Exercise For Weight Loss
What is the best exercise to lose weight? Well, the answer is high-intensity exercises. But you should also focus on frequency too. Because both factors are important to get the best results from exercise. Log on to https://bariatricbrooklyn.com/ and schedule your consultation.
When you do high-intensity exercises, your body burns more calories to provide you with energy for your workout. This will lead to weight loss. Weight loss is the only option to prevent obesity complications. But keep in mind, if you’re suffering from certain conditions and diseases, you should not exercise as it is harmful to you, even life-threatening. Call us! Doral Health & Wellness has doctors and staff who are specialized in treating weight-related problems.
How much exercise do you need?
The answer depends on how much faster you want to lose weight. As you increase the intensity, the more calories you burn and the faster you lose weight. But to grow the intensity, first, you need to build your strength by starting from low intensity all the way to high intensity. Immediately increasing intensity can cause injuries.
Low-intensity exercise
As a beginner, you need to focus on building strength so start smaller sessions -20 minutes of workout at least three times a week. You won’t see any major difference in your weight, but it’s okay. You should choose cardio, or some strength training exercises for triceps, pecs, or shoulders.
Moderate-intensity exercise
Now you increase the intensity and frequency of your exercises as you build your strength. You can increase the times of sessions to 40 to 50 minutes and work out 4 to 5 times a week. You’ll start to notice a difference in your weight. To make it effective eat less but healthily and work out more. When you perform exercises, you notice your breathing and heart rate are faster. Now you can add some aerobic exercises and strength training exercises for the whole body. If you can still carry on a conversation while engaging in physical activity, but your breathing and pulse rate are faster, it’s probably intensive. Instances include:
- Taking a quick walk (a 15-minute mile).

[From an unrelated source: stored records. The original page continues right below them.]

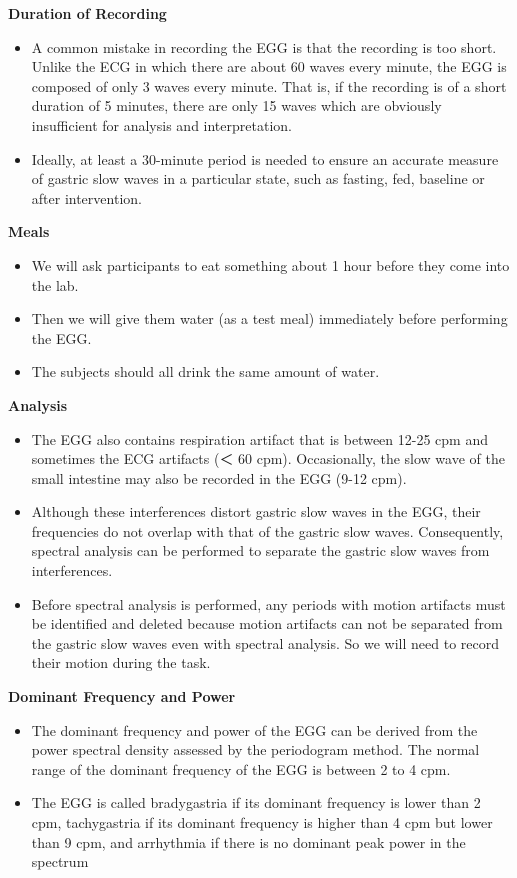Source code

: \documentclass[
]{book}
\providecommand{\tightlist}{%
  \setlength{\itemsep}{0pt}\setlength{\parskip}{0pt}}
\begin{document}
\textbf{Duration of Recording}

\begin{itemize}
\tightlist
\item
  A common mistake in recording the EGG is that the recording is too short. Unlike the ECG in which there are about 60 waves every minute, the EGG is composed of only 3 waves every minute. That is, if the recording is of a short duration of 5 minutes, there are only 15 waves which are obviously insufficient for analysis and interpretation.
\item
  Ideally, at least a 30-minute period is needed to ensure an accurate measure of gastric slow waves in a particular state, such as fasting, fed, baseline or after intervention.
\end{itemize}

\textbf{Meals}

\begin{itemize}
\tightlist
\item
  We will ask participants to eat something about 1 hour before they come into the lab.
\item
  Then we will give them water (as a test meal) immediately before performing the EGG.
\item
  The subjects should all drink the same amount of water.
\end{itemize}

\textbf{Analysis}

\begin{itemize}
\tightlist
\item
  The EGG also contains respiration artifact that is between 12-25 cpm and sometimes the ECG artifacts (＜ 60 cpm). Occasionally, the slow wave of the small intestine may also be recorded in the EGG (9-12 cpm).
\item
  Although these interferences distort gastric slow waves in the EGG, their frequencies do not overlap with that of the gastric slow waves. Consequently, spectral analysis can be performed to separate the gastric slow waves from interferences.
\item
  Before spectral analysis is performed, any periods with motion artifacts must be identified and deleted because motion artifacts can not be separated from the gastric slow waves even with spectral analysis. So we will need to record their motion during the task.
\end{itemize}

\textbf{Dominant Frequency and Power}

\begin{itemize}
\tightlist
\item
  The dominant frequency and power of the EGG can be derived from the power spectral density assessed by the periodogram method. The normal range of the dominant frequency of the EGG is between 2 to 4 cpm.
\item
  The EGG is called bradygastria if its dominant frequency is lower than 2 cpm, tachygastria if its dominant frequency is higher than 4 cpm but lower than 9 cpm, and arrhythmia if there is no dominant peak power in the spectrum
\end{itemize}
\end{document}

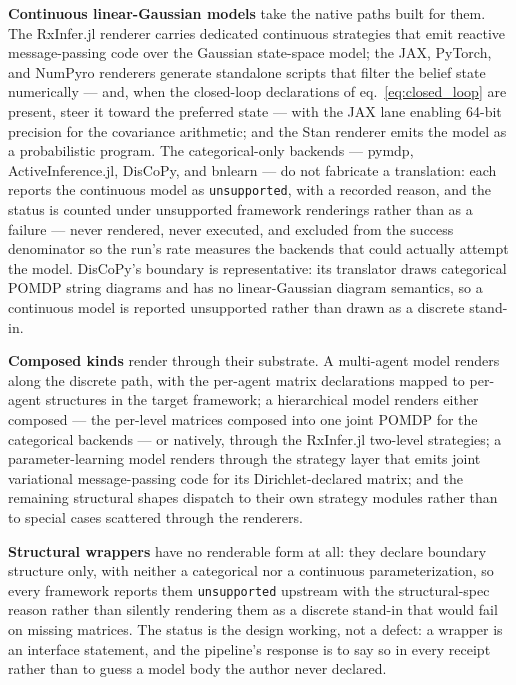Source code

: \documentclass[
  english,
  9pt,
]{extarticle}
\begin{document}
\textbf{Continuous linear-Gaussian models} take the native paths built
for them. The RxInfer.jl renderer carries dedicated continuous
strategies that emit reactive message-passing code over the Gaussian
state-space model; the JAX, PyTorch, and NumPyro renderers generate
standalone scripts that filter the belief state numerically --- and,
when the closed-loop declarations of eq.~\ref{eq:closed_loop} are
present, steer it toward the preferred state --- with the JAX lane
enabling 64-bit precision for the covariance arithmetic; and the Stan
renderer emits the model as a probabilistic program. The
categorical-only backends --- pymdp, ActiveInference.jl, DisCoPy, and
bnlearn --- do not fabricate a translation: each reports the continuous
model as \texttt{unsupported}, with a recorded reason, and the status is
counted under unsupported framework renderings rather than as a failure
--- never rendered, never executed, and excluded from the success
denominator so the run's rate measures the backends that could actually
attempt the model. DisCoPy's boundary is representative: its translator
draws categorical POMDP string diagrams and has no linear-Gaussian
diagram semantics, so a continuous model is reported unsupported rather
than drawn as a discrete stand-in.

\textbf{Composed kinds} render through their substrate. A multi-agent
model renders along the discrete path, with the per-agent matrix
declarations mapped to per-agent structures in the target framework; a
hierarchical model renders either composed --- the per-level matrices
composed into one joint POMDP for the categorical backends --- or
natively, through the RxInfer.jl two-level strategies; a
parameter-learning model renders through the strategy layer that emits
joint variational message-passing code for its Dirichlet-declared
matrix; and the remaining structural shapes dispatch to their own
strategy modules rather than to special cases scattered through the
renderers.

\textbf{Structural wrappers} have no renderable form at all: they
declare boundary structure only, with neither a categorical nor a
continuous parameterization, so every framework reports them
\texttt{unsupported} upstream with the structural-spec reason rather
than silently rendering them as a discrete stand-in that would fail on
missing matrices. The status is the design working, not a defect: a
wrapper is an interface statement, and the pipeline's response is to say
so in every receipt rather than to guess a model body the author never
declared.
\end{document}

- little yard chores (mowing the grass, raking/bagging leaves).
- light shoveling of snow
- actively engaging in child play.
- cycling at a relaxed pace.
High-intensity exercise
This is where you can push your max limits in your workouts. You can set your session time from 1 hour 30 minutes to 2 hours and work out 6 times a week. You can notice an enormous difference in your weight. Your heart rate is increased significantly, and you breathe fast and hard while doing your sets. Now you can do intense strength training and aerobic exercises. It’s very intense because your breathing is excessively rapid, and your heart rate has risen significantly. Instances include:
- Jogging/running.
- Swimming
- Inline skating or rollerblading
- skiing (cross-country).
- most intense sports (football, basketball, or soccer).
- Rope skipping.
When you start to exercise for the first time, pay close attention to the signals your body gives to you. As you push yourself your body and fitness level improve. But be careful when pushing yourself too hard as it can cause injuries, especially with fitness machines and dumbbells. If you experience pain in your joints or shortness of breath then, stop exercising.